A ce moment-là seulement et au troisième acte dans le sanatorium, M. Gabriel-Marcel a trouvé l'atmosphère convenable à cet étonnant drame. Il a eu le tort d'incarner la science en un savant grotesque. Il fallait faire la part plus belle à l'adversaire. Enfin, si l'auteur est un croyant, —ce que nous ignorons,— il aurait mieux servi sa cause en nous montrant au moins un chrétien dans l'état d'équilibre; car tous ne sont pas appelés à la “voie illuminative”; ce paroxysme où nous voyons tous les chrétiens de la Grâce a fait sourire même les critiques “bien pensants”, qui semblent toujours cligner de l'œil du côté de leurs confrères “avancés” afin de ne pas avoir l'air de prendre, au sérieux un cas d'hystérie religieuse. Pour nous, avouons que cet auteur et ses interprètes de la Grimace, surtout M. Charles Boyer, Mlle Damiroff et M. Pierre Liausu, nous paraissent mériter une grande louange; ils se disent qu'il n'est peut-être pas au monde que l'adultère pour nous intéresser; ils cherchent, ils touchent aux sujets dangereux; ils s'engagent résolument sur une route et la suivent sans prudence; et c'est pourquoi ils se heurtent à quelqu'un de qui aucun homme de bonne foi ne peut éviter la rencontre, car “il n'est pas une avenue des sens ou de la pensée où ne se tienne la figure du Christ”.

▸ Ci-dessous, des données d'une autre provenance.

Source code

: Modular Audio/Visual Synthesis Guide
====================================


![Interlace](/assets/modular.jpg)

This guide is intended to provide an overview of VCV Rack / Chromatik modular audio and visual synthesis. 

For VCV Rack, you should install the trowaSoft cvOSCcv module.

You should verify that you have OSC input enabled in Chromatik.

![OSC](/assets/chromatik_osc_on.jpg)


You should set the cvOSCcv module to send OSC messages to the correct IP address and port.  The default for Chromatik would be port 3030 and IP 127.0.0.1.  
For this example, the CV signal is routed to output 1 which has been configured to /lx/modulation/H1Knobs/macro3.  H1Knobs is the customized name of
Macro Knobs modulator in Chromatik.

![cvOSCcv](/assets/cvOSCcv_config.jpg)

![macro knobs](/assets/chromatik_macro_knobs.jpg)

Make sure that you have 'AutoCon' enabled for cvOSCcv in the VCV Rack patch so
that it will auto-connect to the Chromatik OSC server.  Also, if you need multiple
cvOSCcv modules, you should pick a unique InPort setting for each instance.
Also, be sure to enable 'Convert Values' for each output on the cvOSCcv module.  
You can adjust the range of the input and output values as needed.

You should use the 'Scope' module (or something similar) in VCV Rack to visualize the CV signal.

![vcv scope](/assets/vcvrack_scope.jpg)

M. Victor Margueritte, lui, nous conduit sur des chemins qui étaient déjà battus au temps où Alexandre Dumas le fils se passionnait pour les enfants naturels. La Maison de l'homme est celle où l'homme a un enfant. Pendant que sa femme se soigne dans un sanatorium suisse (encore !), le héros de M. Margueritte se met en ménage avec la meilleure amie de la malade, —naturellement!— devient père et, lorsque reparaît la femme légitime, il ne reste plus à la malheureuse que de crier, de pleurer et de revenir à sa chaise longue. Ces quatre grands actes poussiéreux n'incitent guère à la discussion. Si ces fantoches avaient le courage de leur férocité et professaient résolument la suppression des femmes stériles et phtisiques, on pourrait causer. Mais, en style de journal, ils échangent de sublimes propos, dénoncent la société et la religion qui cependant ne les gênent guère pour “s'ébattre hors la loi”. M. Harry Baur et Mme Mégard ont été excellents dans de si pauvres rôles.

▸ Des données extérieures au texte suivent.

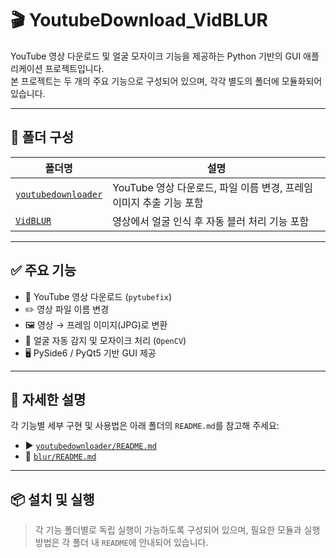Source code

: # 🎬 YoutubeDownload_VidBLUR

YouTube 영상 다운로드 및 얼굴 모자이크 기능을 제공하는 Python 기반의 GUI 애플리케이션 프로젝트입니다.  
본 프로젝트는 두 개의 주요 기능으로 구성되어 있으며, 각각 별도의 폴더에 모듈화되어 있습니다.

---

## 📁 폴더 구성

| 폴더명 | 설명 |
|--------|------|
| [`youtubedownloader`](./youtubedownloader) | YouTube 영상 다운로드, 파일 이름 변경, 프레임 이미지 추출 기능 포함 |
| [`VidBLUR`](./blur) | 영상에서 얼굴 인식 후 자동 블러 처리 기능 포함 |

---

## ✅ 주요 기능

- 🔽 YouTube 영상 다운로드 (`pytubefix`)
- ✏️ 영상 파일 이름 변경
- 🖼️ 영상 → 프레임 이미지(JPG)로 변환
- 🧠 얼굴 자동 감지 및 모자이크 처리 (`OpenCV`)
- 🖥️ PySide6 / PyQt5 기반 GUI 제공

---

## 📖 자세한 설명

각 기능별 세부 구현 및 사용법은 아래 폴더의 `README.md`를 참고해 주세요:

- ▶️ [`youtubedownloader/README.md`](./youtubedownloader/README.md)
- 🔲 [`blur/README.md`](./VidBLUR/README.md)

---

## 📦 설치 및 실행

> 각 기능 폴더별로 독립 실행이 가능하도록 구성되어 있으며, 필요한 모듈과 실행 방법은 각 폴더 내 `README`에 안내되어 있습니다.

M. Paul Fort n'est pas que prince des poètes, il est poète aussi, ne l'oublions pas. Sa pièce a sans doute le défaut de n'être pas une pièce, et sa muse chante d'une voix si menue qu'elle ne passe guère la rampe de l'Odéon (M. Paul Fort fut pourtant à ses débuts fort occupé de théâtre et fonda même, vers l'an 90, le théâtre d'Art). Mais les six images qu'il nous montre aujourd'hui sont fort plaisantes parce qu'on ne résiste pas au plaisir de voir un roi de France en chair et en os, et quel roi! ce roi des petites gens dont toutes les finasseries et tromperies ne tendaient qu'à composer un bouquet solidement attaché de nos plus belles provinces. Le poète des Ballades françaises a su fixer les traits essentiels du curieux homme, tel que nous avait appris à l'aimer (en dépit des cages de fer et des “fillettes du roi”) messire Philippe de Commines, sieur d'Argenton. Quel malheur que M. Paul Fort ne fréquente pas seulement les auberges de l'Ile-de-France! C'est sans doute à “la Closerie des Lilas” ou à “la Rotonde”, sur un marbre poisseux d'apéritifs, qu'il eut l'idée saugrenue de transmuer ce matois de Louis XI en prophète de la Révolution. A ce seul endroit, la critique s'est réveillée et a applaudi. C'est vrai que le fin seigneur aimait assez la révolution, mais dans des bonnes villes de son cousin Charles de Bourgogne; il la fomentait même de ses écus; chez lui, on sait comme il traitait les traîtres: “Il avait fait de rigoureuses prisons, comme cages de fer et autres de bois couvertes de pattes de fer par le dehors et par le dedans avec terribles fermures de huit pieds de large, de la hauteur d'un homme et un pied de plus...” Sans doute il aima le peuple: “Il était naturellement amy des gens de moyen état et ennemi de tous grands qui se pouvaient passer de lui...” Mais quel roi de France ne fut ainsi? Le plus glorieux n'eut que des ministres de mince origine.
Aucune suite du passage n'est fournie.